In 1977 she was attending Centennial High School in Coquitlam when, while working part-time at a local Dairy Queen, she met twenty-six-year-old Vancouver-area club promoter and pimp, Paul Snider, who romanced her. Snider later had professional nude photos taken of her which were sent to Playboy magazine. She was under age 18 at the time, and when her mother refused to sign the model release, Nelly Hoogstraten's signature was forged.
In 1979 Dorothy and Paul moved to Los Angeles together. With her surname shortened to Stratten, she became Playboy's Miss August, and began working as a bunny at the Century City Playboy Club. Hugh Hefner had high hopes Stratten could have meaningful crossover success as an actress. She guest-starred in episodes of the television series Buck Rogers and Fantasy Island, along with a small role in the 1979 roller disco comedy Skatetown, U.S.A..
In 1980 she became Playboy's Playmate of the Year, with photography by Mario Casilli. Stratten also played the title role in the sci-fi parody Galaxina.
Hefner reportedly encouraged Stratten to sever ties with Snider, calling him a "hustler and a pimp." Rosanne Katon and other friends warned Stratten about Snider's behavior. Stratten began an affair with Peter Bogdanovich while he was directing They All Laughed, her first and only major film. Snider hired a private detective to follow Stratten. They separated and Stratten moved in with Bogdanovich, planning to file for a divorce from Snider. By August 1980 Snider most likely believed he had lost Stratten and what he had called his "rocket to the moon."


Dorothy Stratten's grave
Shortly after noon on August 14, 1980, Snider and Stratten met at Snider's house, where the two had once lived as a couple, and which Snider was by then sharing with its owner, their mutual friend, Dr. Stephen Cushner. Stratten had come to talk about an amicable divorce and brought along $1,000 to give to Snider.
At about 11:00PM Snider's private investigator called Cushner on his private line, saying he had been trying to telephone Snider for several hours, but Snider would not answer his phone. Cushner broke into Snider's room and found the bodies of Snider and Stratten, both dead from shotgun blasts from a 12 gauge Mossberg shotgun; both bodies were nude. Police believed Snider raped and murdered Stratten, abused the corpse, then killed himself with the same shotgun.
Stratten is buried at Westwood Village Memorial Park Cemetery in Los Angeles.
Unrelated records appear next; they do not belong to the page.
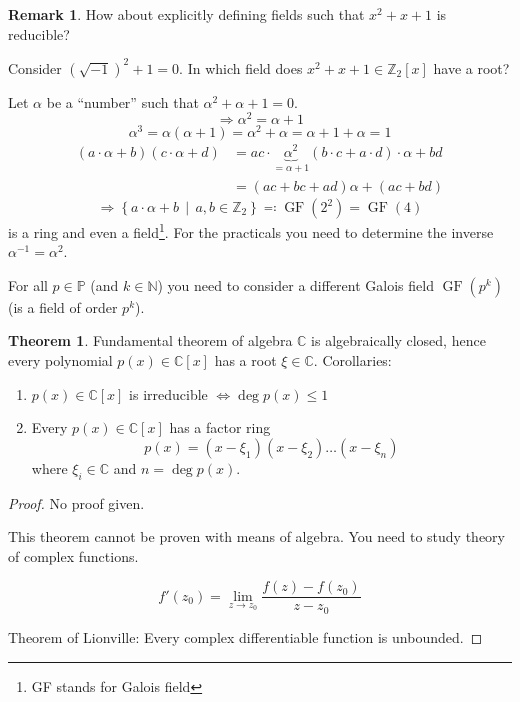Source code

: \documentclass[a4paper,landscape,twocolumn]{article}
\newcommand\setdef[2]{\left\{#1\,\middle|\,#2\right\}}
\theoremstyle{definition}
\newtheorem{theorem}{Theorem}
\newtheorem{rem}{Remark}
\begin{document}
\begin{rem}
  How about explicitly defining fields such that $x^2 + x + 1$ is reducible?

  Consider $(\sqrt{-1})^2 + 1 = 0$.
  In which field does $x^2 + x + 1 \in \mathbb Z_2[x]$ have a root?

  Let $\alpha$ be a \enquote{number} such that $\alpha^2 + \alpha + 1 = 0$.
  \[ \Rightarrow \alpha^2 = \alpha + 1 \]
  \[ \alpha^3 = \alpha (\alpha + 1) = \alpha^2 + \alpha = \alpha + 1 + \alpha = 1 \]
  \begin{align*}
    (a \cdot \alpha + b) (c \cdot \alpha + d)
      &= ac \cdot \underbrace{\alpha^2}_{=\alpha + 1} (b \cdot c + a \cdot d) \cdot \alpha + bd \\
      &= (ac + bc + ad) \alpha + (ac + bd)
  \end{align*}
  \[ \Rightarrow \setdef{a \cdot \alpha + b}{a,b \in \mathbb Z_2} \eqqcolon \operatorname{GF}(2^2) = \operatorname{GF}(4) \]
  is a ring and even a field\footnote{GF stands for Galois field}.
  For the practicals you need to determine the inverse $\alpha^{-1} = \alpha^2$.

  For all $p \in \mathbb P$ (and $k \in \mathbb N$) you need to consider a different Galois field $\operatorname{GF}(p^k)$ (is a field of order $p^k$).
\end{rem}

\begin{theorem}{Fundamental theorem of algebra}
  $\mathbb C$ is algebraically closed,
  hence every polynomial $p(x) \in \mathbb C[x]$ has a root $\xi \in \mathbb C$.
  Corollaries:
  \begin{enumerate}
    \item $p(x) \in \mathbb C[x]$ is irreducible $\Leftrightarrow \deg{p(x)} \leq 1$
    \item Every $p(x) \in \mathbb C[x]$ has a factor ring
      \[ p(x) = (x - \xi_1) (x - \xi_2) \ldots (x - \xi_n) \]
      where $\xi_i \in \mathbb C$ and $n = \deg{p(x)}$.
  \end{enumerate}
\end{theorem}
\begin{proof}
  No proof given.

  This theorem cannot be proven with means of algebra.
  You need to study theory of complex functions.

  \[ f'(z_0) = \lim_{z \to z_0} \frac{f(z) - f(z_0)}{z - z_0} \]

  Theorem of Lionville: Every complex differentiable function is unbounded.
\end{proof}
\end{document}

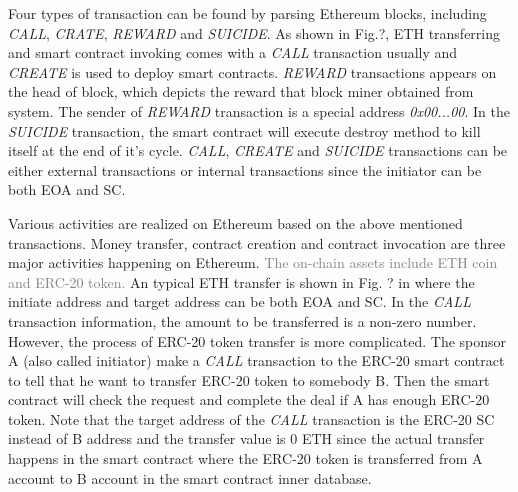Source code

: Four types of transaction can be found by parsing Ethereum blocks, including \emph{CALL}, \emph{CRATE}, \emph{REWARD} and \emph{SUICIDE}. As shown in Fig.?, ETH transferring and smart contract invoking comes with a \emph{CALL} transaction usually and \emph{CREATE} is used to deploy smart contracts. \emph{REWARD} transactions appears on the head of block, which depicts the reward that block miner obtained from system. The sender of \emph{REWARD} transaction is a special address \emph{0x00...00}. In the \emph{SUICIDE} transaction, the smart contract will execute destroy method to kill itself at the end of it's cycle. \emph{CALL}, \emph{CREATE} and \emph{SUICIDE} transactions can be either external transactions or internal transactions since the initiator can be both EOA and SC.

Various activities are realized on Ethereum based on the above mentioned transactions. Money transfer, contract creation and contract invocation are three major activities happening on Ethereum\cite{chen2018infocom}. \textcolor{gray}{The on-chain assets include ETH coin and ERC-20 token.} An typical ETH transfer is shown in Fig. ? in where the initiate address and target address can be both EOA and SC. In the \emph{CALL} transaction information, the amount to be transferred is a non-zero number. However, the process of ERC-20 token transfer is more complicated. The sponsor A (also called initiator) make a \emph{CALL} transaction to the ERC-20 smart contract to tell that he want to transfer ERC-20 token to somebody B. Then the smart contract will check the request and complete the deal if A has enough ERC-20 token. Note that the target address of the \emph{CALL} transaction is the ERC-20 SC instead of B address and the transfer value is $0$ ETH since the actual transfer happens in the smart contract where the ERC-20 token is transferred from A account to B account in the smart contract inner database. 


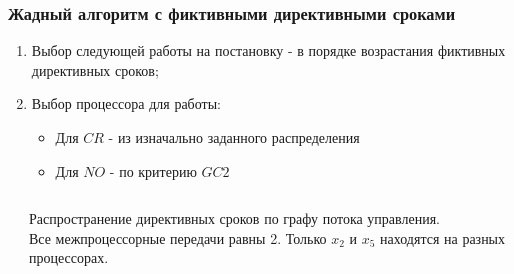 \begin{frame}
    \frametitle{Жадный алгоритм с фиктивными директивными сроками}
    \begin{enumerate}
        \item Выбор следующей работы на постановку - в порядке возрастания фиктивных директивных сроков;
        \item Выбор процессора для работы:
              \begin{itemize}
                  \item Для $CR$ - из изначально заданного распределения
                  \item Для $NO$ - по критерию $GC2$
              \end{itemize}
    \end{enumerate}
    \begin{columns}
        \begin{column}{0.5\textwidth}
        \end{column}
        \begin{column}{0.5\textwidth}
            Распространение директивных сроков по графу потока управления.\\Все межпроцессорные передачи равны 2. Только $x_2$ и $x_5$ находятся на разных процессорах.
        \end{column}
    \end{columns}
\end{frame}

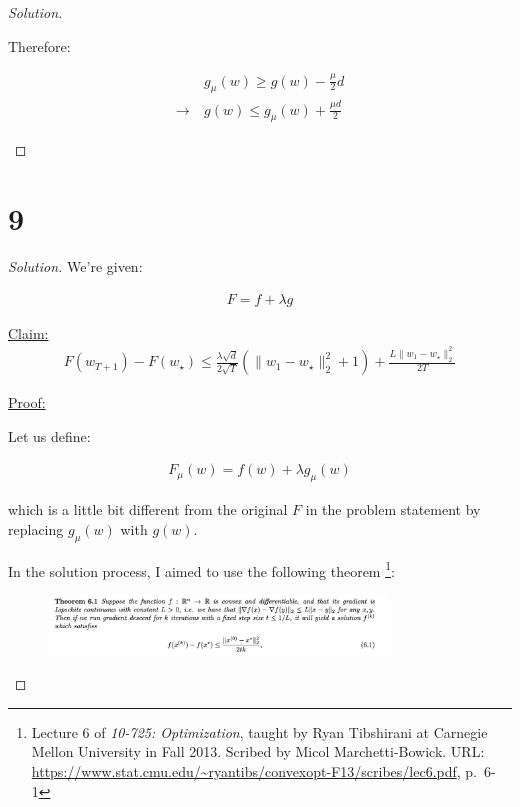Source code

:\documentclass{article}
\newenvironment{solution}
  {\renewcommand\qedsymbol{$\blacksquare$}\begin{proof}[Solution]}
  {\end{proof}}
\newenvironment{claim}[1]{\par\noindent\underline{Claim:}\space#1}{}
\newenvironment{claimproof}[1]{\par\noindent\underline{Proof:}\space#1}{}
\begin{document}
\begin{solution}
\begin{itemize}
        Therefore:

        \begin{align*}
            & g_\mu(w) \geq g(w) - \frac{\mu}{2} d \\
            \rightarrow \ & g(w) \leq g_\mu(w) + \frac{\mu d}{2}
        \end{align*}
    \end{itemize}
\end{solution}

\section*{9}

\begin{solution}

    We're given:

    \begin{align*}
        F = f + \lambda g
    \end{align*}

    \begin{claim}
        \begin{align*}
            F(w_{T+1}) - F(w_\star) 
            \leq 
            \frac{\lambda \sqrt{d}}{2 \sqrt{T}} \left( \| w_1 - w_\star \|_2^2 + 1 \right) + \frac{ L \|w_1 - w_\star\|_2^2}{2T}
        \end{align*}
    \end{claim}

    \begin{claimproof}
        \bigskip

        Let us define:

        \begin{align*}
            F_\mu(w) = f(w) + \lambda g_\mu(w)
        \end{align*}

        which is a little bit different from the original $F$ in the problem statement by replacing $g_\mu(w)$ with $g(w)$.
        \bigskip

        In the solution process, I aimed to use the following theorem
        \footnote{Lecture 6 of \textit{10-725: Optimization}, taught by Ryan Tibshirani at Carnegie Mellon University in Fall 2013. Scribed by Micol Marchetti-Bowick. URL: \url{https://www.stat.cmu.edu/~ryantibs/convexopt-F13/scribes/lec6.pdf}, p.~6-1}:

        \begin{figure}[H]
            \centering
            \includegraphics[width = 0.8\textwidth]{gradient_descent_convergence.png}
        \end{figure}


\end{claimproof}
\end{solution}
\end{document}

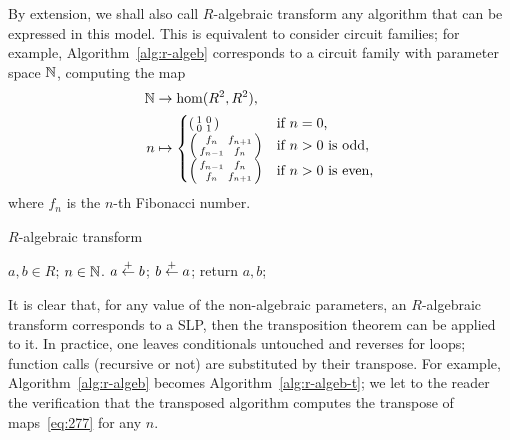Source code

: By extension, we shall also call $R$-algebraic transform any algorithm
that can be expressed in this model. This is equivalent to consider
circuit families; for example, Algorithm~\ref{alg:r-algeb} corresponds
to a circuit family with parameter space $\mathbb{N}$, computing the map
\begin{equation}
  \label{eq:277}
  \begin{aligned}
    \mathbb{N} &\rightarrow\hom(R^2,R^2)\text{,}\\
    n &\mapsto
    \begin{cases}
      \left(\begin{smallmatrix}1&0\\0&1\end{smallmatrix}\right) &\text{if $n=0$,}\\
      \left(\begin{smallmatrix}f_n&f_{n+1}\\f_{n-1}&f_n\end{smallmatrix}\right) &\text{if $n>0$ is odd,}\\
      \left(\begin{smallmatrix}f_{n-1}&f_n\\f_n&f_{n+1}\end{smallmatrix}\right) &\text{if $n>0$ is even,}
    \end{cases}
  \end{aligned}
\end{equation}
where $f_n$ is the $n$-th Fibonacci number.

\begin{algorithm}
  \caption{\label{alg:r-algeb}$R$-algebraic transform}
  \begin{algorithmic}
    \REQUIRE $a,b\in R$; $n\in\mathbb{N}$.
    \STATE $a \overset{+}{\leftarrow} b$;
    \ELSE
    \STATE $b \overset{+}{\leftarrow} a$;
    \ENDIF
    \ENDFOR
    \STATE return $a,b$;
  \end{algorithmic}
\end{algorithm}


It is clear that, for any value of the non-algebraic parameters, an
$R$-algebraic transform corresponds to a SLP, then the transposition
theorem can be applied to it. In practice, one leaves conditionals
untouched and reverses for loops; function calls (recursive or not)
are substituted by their transpose. For example,
Algorithm~\ref{alg:r-algeb} becomes Algorithm~\ref{alg:r-algeb-t}; we
let to the reader the verification that the transposed algorithm
computes the transpose of maps~\eqref{eq:277} for any $n$.

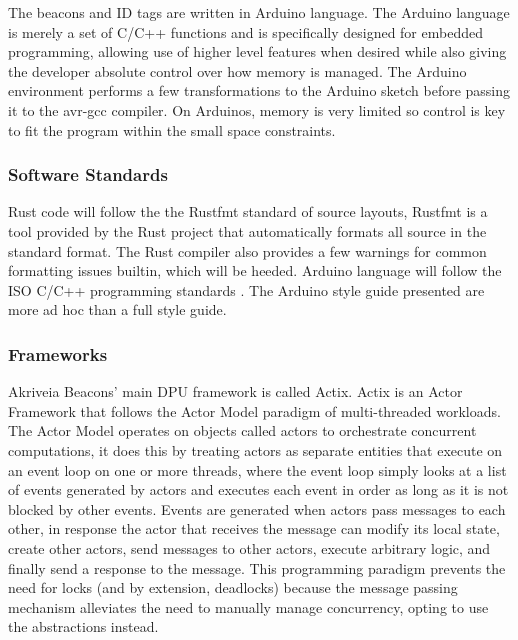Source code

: \bigskip
The beacons and ID tags are written in Arduino language.
The Arduino language is merely a set of C/C++ functions and is specifically designed for embedded programming, allowing use of higher level features when desired while also giving the developer absolute control over how memory is managed.
The Arduino environment performs a few transformations to the Arduino sketch before passing it to the avr-gcc compiler.
On Arduinos, memory is very limited so control is key to fit the program within the small space constraints.


\medskip
\subsubsection{Software Standards}
\medskip
Rust code will follow the the Rustfmt standard of source layouts, Rustfmt is a tool provided by the Rust project that automatically formats all source in the standard format.
The Rust compiler also provides a few warnings for common formatting issues builtin, which will be heeded.
Arduino language will follow the ISO C/C++ programming standards \cite{cpp_core_guidelines}.
The Arduino style guide \cite{arduino_style_guide} presented are more ad hoc than a full style guide.

\medskip
\subsubsection{Frameworks}
\medskip
Akriveia Beacons' main DPU framework is called \Gls{Actix}.
Actix is an \Gls{Actor} Framework that follows the \Gls{Actor Model} paradigm of multi-threaded workloads.
The Actor Model operates on objects called actors to orchestrate concurrent computations, it does this by treating actors as separate entities that execute on an event loop on one or more threads, where the event loop simply looks at a list of events generated by actors and executes each event in order as long as it is not blocked by other events.
Events are generated when actors pass messages to each other, in response the actor that receives the message can modify its local state, create other actors, send messages to other actors, execute arbitrary logic, and finally send a response to the message.
This programming paradigm prevents the need for locks (and by extension, deadlocks) because the message passing mechanism alleviates the need to manually manage concurrency, opting to use the abstractions instead.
Aftermath, popular culture

In 1983 film critic Vincent Canby wrote, "Miss Stratten possessed a charming screen presence and might possibly have become a first-rate comedienne with time and work."
Stratten's murder was depicted in two films. In Death of a Centerfold: The Dorothy Stratten Story (1981) Jamie Lee Curtis portrayed Stratten and Bruce Weitz played Paul Snider. Bob Fosse's Star 80 (1983) starred Mariel Hemingway as Stratten and Eric Roberts as Snider, whose performance was praised by many critics. Scenes of Star 80 were filmed in the same house and room where the murder/suicide happened.
Peter Bogdanovich wrote a book about Stratten titled The Killing of the Unicorn (1984). Four years later at age 49 he married Stratten's sister, Louise, who was twenty. Bogdanovich had paid for Louise's private school and modeling classes following Stratten's death They divorced in 2001 after being married for 13 years.
Bryan Adams co-wrote two songs about Stratten. "Cover Girl" became a hit for the band Prism in 1980 and "The Best Was Yet to Come", written with Jim Vallance, was on Adams' album Cuts Like a Knife (1983), and later was covered by Laura Branigan. A similar song was on Adams' 2008 album 11. "Flowers Grown Wild" (song) was about the price of fame in Hollywood.
Bongwater mentioned Dorothy Stratten in its song "Nick Cave Dolls". She also is referenced in "Californication" by the Red Hot Chili Peppers, as the "first born unicorn". The Angry Samoans mentioned Dorothy Stratten in their song "I'd Rather Do The Dog With Dorothy Stratten".
Gavin Rossdale mentions Dorothy Stratten in his song "Dead Meat" performed by his band Bush on the album, The Science of Things (1999), in the lyric "Dorothy died for your pleasure".
In 2012, hungarian electronic music artist, S Olbricht created his own story of Dorothy's life, and released his first artist album, The Last Act Of Dorothy Stratten as a soundtrack.